Rendered images with source text:

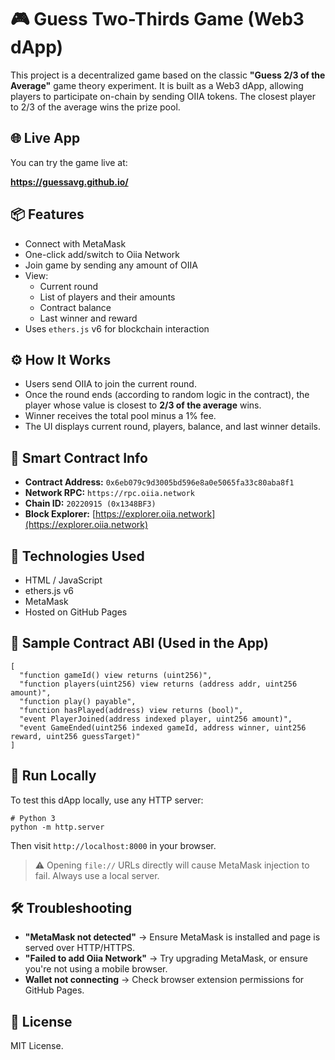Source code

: # 🎮 Guess Two-Thirds Game (Web3 dApp)

This project is a decentralized game based on the classic **"Guess 2/3 of the Average"** game theory experiment. It is built as a Web3 dApp, allowing players to participate on-chain by sending OIIA tokens. The closest player to 2/3 of the average wins the prize pool.

## 🌐 Live App

You can try the game live at:

**https://guessavg.github.io/**

## 📦 Features

- Connect with MetaMask
- One-click add/switch to Oiia Network
- Join game by sending any amount of OIIA
- View:
  - Current round
  - List of players and their amounts
  - Contract balance
  - Last winner and reward
- Uses `ethers.js` v6 for blockchain interaction

## ⚙️ How It Works

- Users send OIIA to join the current round.
- Once the round ends (according to random logic in the contract), the player whose value is closest to **2/3 of the average** wins.
- Winner receives the total pool minus a 1% fee.
- The UI displays current round, players, balance, and last winner details.

## 🔧 Smart Contract Info

- **Contract Address:** `0x6eb079c9d3005bd596e8a0e5065fa33c80aba8f1`
- **Network RPC:** `https://rpc.oiia.network`
- **Chain ID:** `20220915 (0x1348BF3)`
- **Block Explorer:** [https://explorer.oiia.network](https://explorer.oiia.network)

## 🧪 Technologies Used

- HTML / JavaScript
- ethers.js v6
- MetaMask
- Hosted on GitHub Pages

## 📄 Sample Contract ABI (Used in the App)

```
[
  "function gameId() view returns (uint256)",
  "function players(uint256) view returns (address addr, uint256 amount)",
  "function play() payable",
  "function hasPlayed(address) view returns (bool)",
  "event PlayerJoined(address indexed player, uint256 amount)",
  "event GameEnded(uint256 indexed gameId, address winner, uint256 reward, uint256 guessTarget)"
]
```

## 🚀 Run Locally

To test this dApp locally, use any HTTP server:

```
# Python 3
python -m http.server
```

Then visit `http://localhost:8000` in your browser.

> ⚠️ Opening `file://` URLs directly will cause MetaMask injection to fail. Always use a local server.

## 🛠️ Troubleshooting

- **"MetaMask not detected"** → Ensure MetaMask is installed and page is served over HTTP/HTTPS.
- **"Failed to add Oiia Network"** → Try upgrading MetaMask, or ensure you're not using a mobile browser.
- **Wallet not connecting** → Check browser extension permissions for GitHub Pages.

## 📜 License

MIT License.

Instructions for the task: Transcribe exactly the lines that run from the first line of the records above through the line with "- Users send OIIA to join the current round.", and include both of those lines; pictures stay out.

Output:
Source code

: # 🎮 Guess Two-Thirds Game (Web3 dApp)

This project is a decentralized game based on the classic **"Guess 2/3 of the Average"** game theory experiment. It is built as a Web3 dApp, allowing players to participate on-chain by sending OIIA tokens. The closest player to 2/3 of the average wins the prize pool.

## 🌐 Live App

You can try the game live at:

**https://guessavg.github.io/**

## 📦 Features

- Connect with MetaMask
- One-click add/switch to Oiia Network
- Join game by sending any amount of OIIA
- View:
  - Current round
  - List of players and their amounts
  - Contract balance
  - Last winner and reward
- Uses `ethers.js` v6 for blockchain interaction

## ⚙️ How It Works

- Users send OIIA to join the current round.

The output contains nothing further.